Les taxis affrétés via les hôtels ou B & B sont sûrs, ainsi que ceux que vous
prendrez dans les points de rassemblement de taxis.
- Voyager de nuit : prendre des bus ou des taxis la nuit est un moyen
pratique de faire des étapes compte tenu de la durée des trajets. La sécurité
est quasi totale : tout le monde dort. Dans les villes, l’éclairage est
inexistant dans certaines zones. En les évitant, vous éviterez aussi de rencontrer
des rôdeurs avinés ou de tomber dans un trou ou une bouche d’égout. La tradition
de vie nocturne en Ouzbékistan est très faible, et mis à part les quartiers
des restaurants et boîtes de nuit, le reste de la ville est désert et obscur
dès la tombée de la nuit.
- Voyager seule : mis à part les traditions musulmanes qui
laissent la femme un peu à l’écart, voyager seule ne pose pas de problème majeur.
Dans les transports locaux, asseyez-vous de préférence près d’une femme et tâchez
de nouer contact. Les hommes restent polis, mais la femme occidentale est souvent
considérée comme « facile » et a priori d’autant plus conciliante
qu’elle voyage seule, et qu'elle est donc non mariée.
Argent et objets de valeur
Compte tenu de la difficulté à trouver des distributeurs bancaires hors de
Tachkent, il faudra systématiquement passer par la NBU (New Bank of Uzbekistan)
pour faire usage de la carte de paiement ou de chèques de voyage.

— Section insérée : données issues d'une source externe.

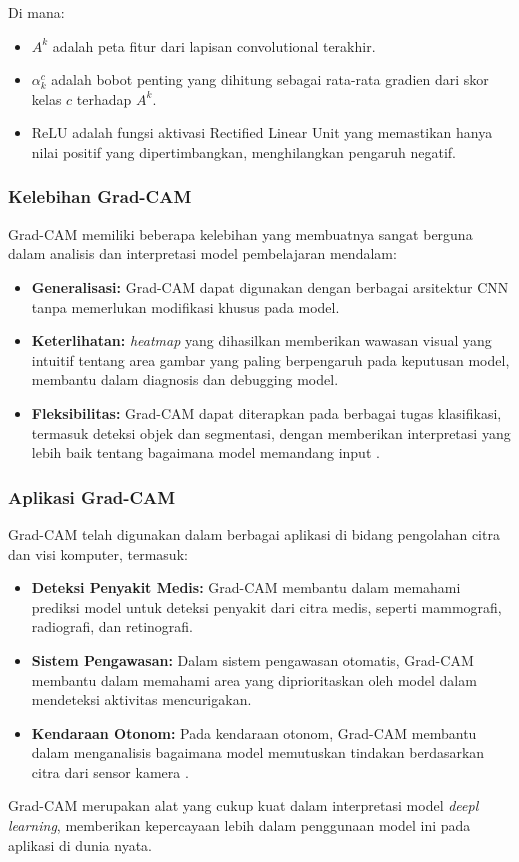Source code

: Di mana:

\begin{itemize}
    \item \(A^k\) adalah peta fitur dari lapisan convolutional terakhir.
    \item \(\alpha_k^c\) adalah bobot penting yang dihitung sebagai rata-rata gradien dari skor kelas \(c\) terhadap \(A^k\).
    \item \(\text{ReLU}\) adalah fungsi aktivasi Rectified Linear Unit yang memastikan hanya nilai positif yang dipertimbangkan, menghilangkan pengaruh negatif.
\end{itemize}

\subsubsection{Kelebihan Grad-CAM}

Grad-CAM memiliki beberapa kelebihan yang membuatnya sangat berguna dalam analisis dan interpretasi model pembelajaran mendalam:

\begin{itemize}
    \item \textbf{Generalisasi:} Grad-CAM dapat digunakan dengan berbagai arsitektur CNN tanpa memerlukan modifikasi khusus pada model.
    \item \textbf{Keterlihatan:} \emph{heatmap} yang dihasilkan memberikan wawasan visual yang intuitif tentang area gambar yang paling berpengaruh pada keputusan model, membantu dalam diagnosis dan debugging model.
    \item \textbf{Fleksibilitas:} Grad-CAM dapat diterapkan pada berbagai tugas klasifikasi, termasuk deteksi objek dan segmentasi, dengan memberikan interpretasi yang lebih baik tentang bagaimana model memandang input \parencite{selvaraju2017grad}.
\end{itemize}

\subsubsection{Aplikasi Grad-CAM}

Grad-CAM telah digunakan dalam berbagai aplikasi di bidang pengolahan citra dan visi komputer, termasuk:

\begin{itemize}
    \item \textbf{Deteksi Penyakit Medis:} Grad-CAM membantu dalam memahami prediksi model untuk deteksi penyakit dari citra medis, seperti mammografi, radiografi, dan retinografi.
    \item \textbf{Sistem Pengawasan:} Dalam sistem pengawasan otomatis, Grad-CAM membantu dalam memahami area yang diprioritaskan oleh model dalam mendeteksi aktivitas mencurigakan.
    \item \textbf{Kendaraan Otonom:} Pada kendaraan otonom, Grad-CAM membantu dalam menganalisis bagaimana model memutuskan tindakan berdasarkan citra dari sensor kamera \parencite{selvaraju2017grad}.
\end{itemize}

Grad-CAM merupakan alat yang cukup kuat dalam interpretasi model \emph{deepl learning}, memberikan kepercayaan lebih dalam penggunaan model ini pada aplikasi di dunia nyata.

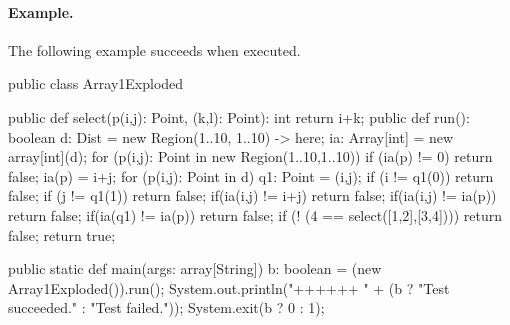 \paragraph{Example.}
The following example succeeds when executed.
\begin{xten}
public class Array1Exploded {
  public def select(p(i,j): Point, (k,l): Point): int {
      return i+k;
  }
  public def run(): boolean {
    d: Dist = new Region(1..10, 1..10) -> here;
    ia: Array[int] = new array[int](d);
    for (p(i,j): Point in new Region(1..10,1..10)) {
        if (ia(p) != 0) return false;
        ia(p) = i+j;
    }
    for (p(i,j): Point in d) {
      q1: Point = (i,j);
      if (i != q1(0)) return false;
      if (j != q1(1)) return false;
      if(ia(i,j) != i+j) return false;
      if(ia(i,j) != ia(p)) return false;
      if(ia(q1)  != ia(p)) return false;
    }
    if (! (4 == select([1,2],[3,4]))) return false;
    return true;
  }
        
  public static def main(args: array[String]) {
     b: boolean = (new Array1Exploded()).run();
     System.out.println("++++++ "
                        + (b ? "Test succeeded."
                             : "Test failed."));
     System.exit(b ? 0 : 1);
  }
}
\end{xten}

Demandez des
petites coupures (100 ou 200 soums).
Compte tenu des faibles chances
de se faire voler ou braquer, il est possible de se déplacer avec sur soi l’intégralité
de la somme prévue pour le voyage, à condition qu’elle soit bien répartie
et cachée dans les vêtements et les bagages. Là encore, c’est la police qui
cherchera à trouver les dollars ou les euros et à les confisquer ou à les escamoter.
Il est conseillé de ne porter ni bijoux, ni montre apparente. Les hôtels disposent
de coffres dans les chambres ou à la réception.